Firstly, I believe that Mr. Krasnoselsky is a great optimist if he hopes that by the end of this year it will be possible to outline ways to resolve the conflict. Tiraspol and Chisinau see this path differently. Perhaps the leader of Transnistria wanted to show that Chisinau is now incapable of reaching an agreement, to demonstrate to the residents of Transnistria that they need to rely only on themselves and prepare for new unfriendly steps, and also to give a signal to Moscow that in this difficult situation it would be nice to strengthen the support of its citizens on the left bank of the Dniester .

Secondly, the text of the letter is really very friendly. One way or another, we have common problems, and in any case, solving them together will be more profitable than creating obstacles for each other. We remember the problems with mobile communications, and with railway communications, and with joint economic countermeasures. As a result, we broke pots at home and our citizens suffered.

The authorities in Tiraspol understand that Chisinau will now escalate the situation. The chair of the chief negotiator from the Moldovan side has been empty for a long time. What could this mean? Nobody in Moldova now wants to take this position and assume responsibility for the situation in the Security Zone on the banks of the Dniester.

Before the presidential elections in Moldova, at the Institute of Socio-Political Research and Regional Development, I made a forecast: that the first year, if Maia Sandu’s team comes to power, the situation will be tested for strength: what sensitive issues can be touched and serious countermeasures not received. In general, this is what happened. Figuratively speaking, the Moldovan Bureau for Reintegration has a folder with painful points of Transnistria. In the first year, they put pressure on the most insignificant of them - for example, on car license plates. Tiraspol could not do anything about it, Moscow did not intervene or did not want to. Further pressure will be more painful.

The resignation of Vladislav Kulminsky from the post of chief Moldovan negotiator is bad news for the negotiation process, as he advocated a pragmatic resolution of problems on both banks of the Dniester. Most likely, an NGO executor will soon be appointed to this position, who will simply carry out the will of the presidency and, unfortunately, radical experts.

Thirdly, it must be said that Sandu is too dependent on the opinions of Western partners in this matter. She and her team have no vision for resolving the situation, so she coordinates her actions with Western embassies and the expert community. If earlier some Moldovan experts said that there was no point in talking with Tiraspol, and that the keys to a settlement lay in Moscow, now Tiraspol must understand that the keys lie west of Chisinau. Therefore, Mr. Krasnoselsky’s next step should be letters to the participants of the “5+2” format and to European capitals that are interested in stability on the banks of the Dniester.

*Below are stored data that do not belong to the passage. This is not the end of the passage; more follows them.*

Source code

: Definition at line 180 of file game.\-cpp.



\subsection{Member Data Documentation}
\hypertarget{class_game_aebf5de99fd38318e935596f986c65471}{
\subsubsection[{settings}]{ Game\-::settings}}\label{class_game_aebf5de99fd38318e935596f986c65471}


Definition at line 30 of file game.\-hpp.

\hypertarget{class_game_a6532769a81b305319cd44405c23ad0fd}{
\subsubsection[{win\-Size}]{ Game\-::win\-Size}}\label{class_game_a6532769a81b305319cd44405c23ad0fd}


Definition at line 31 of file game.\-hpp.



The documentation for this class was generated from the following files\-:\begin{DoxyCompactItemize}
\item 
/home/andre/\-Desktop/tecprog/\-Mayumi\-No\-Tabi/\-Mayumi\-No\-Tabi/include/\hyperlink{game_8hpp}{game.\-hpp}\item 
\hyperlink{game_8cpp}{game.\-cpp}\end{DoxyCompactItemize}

Igor Shornikov, director of the Institute of Socio-Political Research and Regional Development (Tiraspol):

President Krasnoselsky, in a commentary to his address to the head of the Republic of Moldova, explains that Tiraspol has repeatedly sent official direct letters throughout the year calling for the intensification of bilateral dialogue - through the president, the Supreme Council, the government, but has not received a response to any of them. Now what is called the last letter has been sent, in which it is proposed to meet before the New Year and outline ways to solve the mass of accumulated problems. This is an open document and as complimentary as possible - as much as can be imagined for this situation.

As I understand, Tiraspol does not hope for any positive response from Maia Sandu; most likely, Tiraspol expects new sanctions from Chisinau at the beginning of the new year and is trying to strengthen its position before a new escalation of tension.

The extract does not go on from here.